We present eclipse attacks on bitcoin's peer-to-peer network. Our attack allows an adversary controlling a sufficient number of IP addresses to monopolize all connections to and from a victim bitcoin node. The attacker can then exploit the victim for attacks on bitcoin's mining and consensus system, including N-confirmation double spending, selfish mining, and adversarial forks in the blockchain. We take a detailed look at bitcoin's peer-to-peer network, and quantify the resources involved in our attack via probabilistic analysis, Monte Carlo simulations, measurements and experiments with live bitcoin nodes. Finally, we present countermeasures, inspired by botnet architectures, that are designed to raise the bar for eclipse attacks while preserving the openness and decentralization of bitcoin's current network architecture.
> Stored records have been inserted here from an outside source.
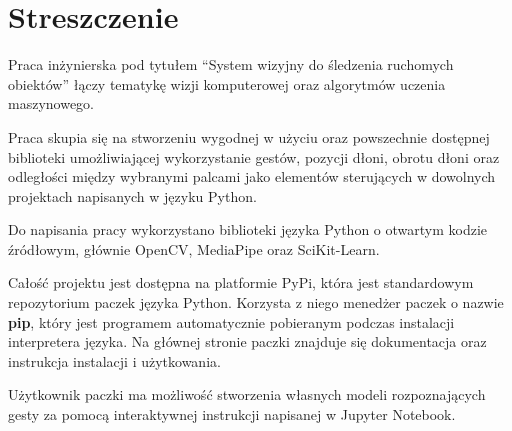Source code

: \chapter{Streszczenie}



\quad Praca inżynierska pod tytułem \enquote{System wizyjny do śledzenia ruchomych obiektów} łączy tematykę wizji komputerowej oraz algorytmów uczenia maszynowego. 

\quad Praca skupia się na stworzeniu wygodnej w użyciu oraz powszechnie dostępnej biblioteki umożliwiającej wykorzystanie gestów, pozycji dłoni, obrotu dłoni oraz odległości między wybranymi palcami jako elementów sterujących w dowolnych projektach napisanych w języku Python. 

\quad Do napisania pracy wykorzystano biblioteki języka Python o otwartym kodzie źródłowym, głównie OpenCV, MediaPipe oraz SciKit-Learn. 

\quad Całość projektu jest dostępna na platformie PyPi, która jest standardowym repozytorium paczek języka Python. Korzysta z niego menedżer paczek o nazwie \textbf{pip}, który jest programem automatycznie pobieranym podczas instalacji interpretera języka. Na głównej stronie paczki znajduje się dokumentacja oraz instrukcja instalacji i użytkowania. 

\quad Użytkownik paczki ma możliwość stworzenia własnych modeli rozpoznających gesty za pomocą interaktywnej instrukcji napisanej w Jupyter Notebook. 



\pagestyle{NumeryStronNazwyRozdzialow}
Project Website: http://cs-people.bu.edu/heilman/eclipse/

Bio:

Ethan Heilman is a PhD student in Boston University's Computer Science Department and a member of the security research group BUSec. He is advised by Sharon Goldberg, and has done research on novel attacks on hash functions, differential cryptanalysis, Intelligent Transit Systems and cache based side channel attacks. He broke the SHA3 contestant Spectral Hash. His current focus is on the RPKI and Bitcoin.

Prior to graduate school, Ethan worked as a software engineer at the Broad Institute where he wrote microbial bioinformatics annotation software. He also worked as a software developer at two successful startups, Pubget and Jumptap. In his free time, he writes games, experiments with web application technology, and blogs about security.